How to use this book

如何用这本书

I have already stressed that philosophy is an activity. So this book should not be read passively. It would be possible simply to learn the arguments used here by heart, but that alone would not be learning to philosophise, though it would provide a sound knowledge of many of the basic arguments philosophers use. The ideal reader of this book will read it critically, constantly questioning the arguments used, and thinking of counter-arguments. This book is intended to stimulate thought, not to be an alternative to it. If you read it critically you will no doubt find much with which you disagree and in the process you will clarify your own beliefs.
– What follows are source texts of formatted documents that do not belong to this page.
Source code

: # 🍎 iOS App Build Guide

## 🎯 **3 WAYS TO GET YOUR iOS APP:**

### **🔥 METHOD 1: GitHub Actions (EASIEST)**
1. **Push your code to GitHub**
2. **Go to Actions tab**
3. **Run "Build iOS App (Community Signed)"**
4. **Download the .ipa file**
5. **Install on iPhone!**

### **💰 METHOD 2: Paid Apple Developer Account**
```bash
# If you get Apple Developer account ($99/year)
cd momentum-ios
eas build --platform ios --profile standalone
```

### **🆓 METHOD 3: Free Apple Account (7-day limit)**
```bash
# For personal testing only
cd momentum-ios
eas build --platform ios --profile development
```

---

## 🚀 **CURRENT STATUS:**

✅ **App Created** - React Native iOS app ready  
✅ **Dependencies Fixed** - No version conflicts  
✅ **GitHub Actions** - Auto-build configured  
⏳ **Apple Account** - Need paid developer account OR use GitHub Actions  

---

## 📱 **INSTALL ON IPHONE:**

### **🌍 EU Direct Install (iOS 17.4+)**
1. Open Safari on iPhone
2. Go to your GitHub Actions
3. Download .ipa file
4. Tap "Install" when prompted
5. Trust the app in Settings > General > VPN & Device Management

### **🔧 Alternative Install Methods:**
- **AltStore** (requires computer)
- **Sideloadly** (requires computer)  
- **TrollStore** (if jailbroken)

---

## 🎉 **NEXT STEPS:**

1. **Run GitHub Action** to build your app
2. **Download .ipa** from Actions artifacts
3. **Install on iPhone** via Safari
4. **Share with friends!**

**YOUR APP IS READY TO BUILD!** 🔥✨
我已经强调过,哲学是一种活动。因此,这本书不应该消极散漫地读。有可能是这样:仅仅是把书里的那些论证背下了,但是,单凭这一点将学不会哲学思考,尽管这也提供了一种关于哲学家所用的许多基本论证的知识。本书的理想读者,是要批判地读它,不断地对书里的论证进行质问,还要想到反论证。这本书意在刺激思想,无意于用它来代替思想。如果你批判地读它,你无疑会发现很多你不同意的东西;在这个过程中,你将澄清你自己的信念。

 

Although I have tried to make all the chapters accessible to someone who has never studied philosophy before, some are more difficult than others. Most people have at least considered the ques­tion of whether or not God exists, and have considered the arguments on either side - consequently the chapter on God should be relatively easy to follow. On the other hand, few non-philosophers will have thought in detail about some of the topics addressed in the chapters on the external world, on the mind, and in the more abstract sections of the chapter on right and wrong. These chapters, particularly the one on the mind, may take longer to read. I recommend that you skim over the chapters to begin with, then go back to specific sections which you find interesting, rather than working slowly through section by section, risking becoming swamped in the detail without having a sense of how the different arguments relate to each other.

尽管我已经努力把每一章都搞得容易,以前不曾研究哲学的人也可以得其门径,但有些章节比另一些难些。大多数人起码考虑过上帝存在不存在这个问题,也考虑过对立方面的论证,因此关于神的这一章应该相对容易些。另一方面,很少非哲学专业的人详细思考过如下这些问题,即关于外在世界、心灵这两章以及关于对于错的那更些更抽象的章节所处理的问题。这若干章,特别是关于心灵的那一章,或许需要更长的时间来读。我建议你开始的时候匆匆浏览一番,再回头去看你觉得有意思的章节,不必按部就班地一节一节地慢慢看,这有陷入细节的危险,看不到不同的论证是互相联系在一起的。

 

There is one obvious topic which this book might have included but doesn't: logic. I have left this out because it is too technical an area to be dealt with satisfactorily in a book of this length and style.

    有一个论题,本书本可以涵盖之,但是没有:逻辑。我把逻辑的一章省掉了,因为逻辑是一个太专业的领域,以这种篇幅和风格写的一本书,显然不能令人满意地处理之。

Students should find this book useful to consolidate what they learn in lectures, and as an aid to essay-writing: I give a summary of the main philosophical approaches to each topic, together with a number of criticisms of them. This can easily be plundered for ideas for essays.

    学术应该发现这本书有助于强化他们在课堂上学的东西,也可以作为论文写作的一个助手:我为每一章写了关于主要的哲学方法的摘要,连同对这些方法的批评。这很容易就被拿来作为论文写作所需要的观念。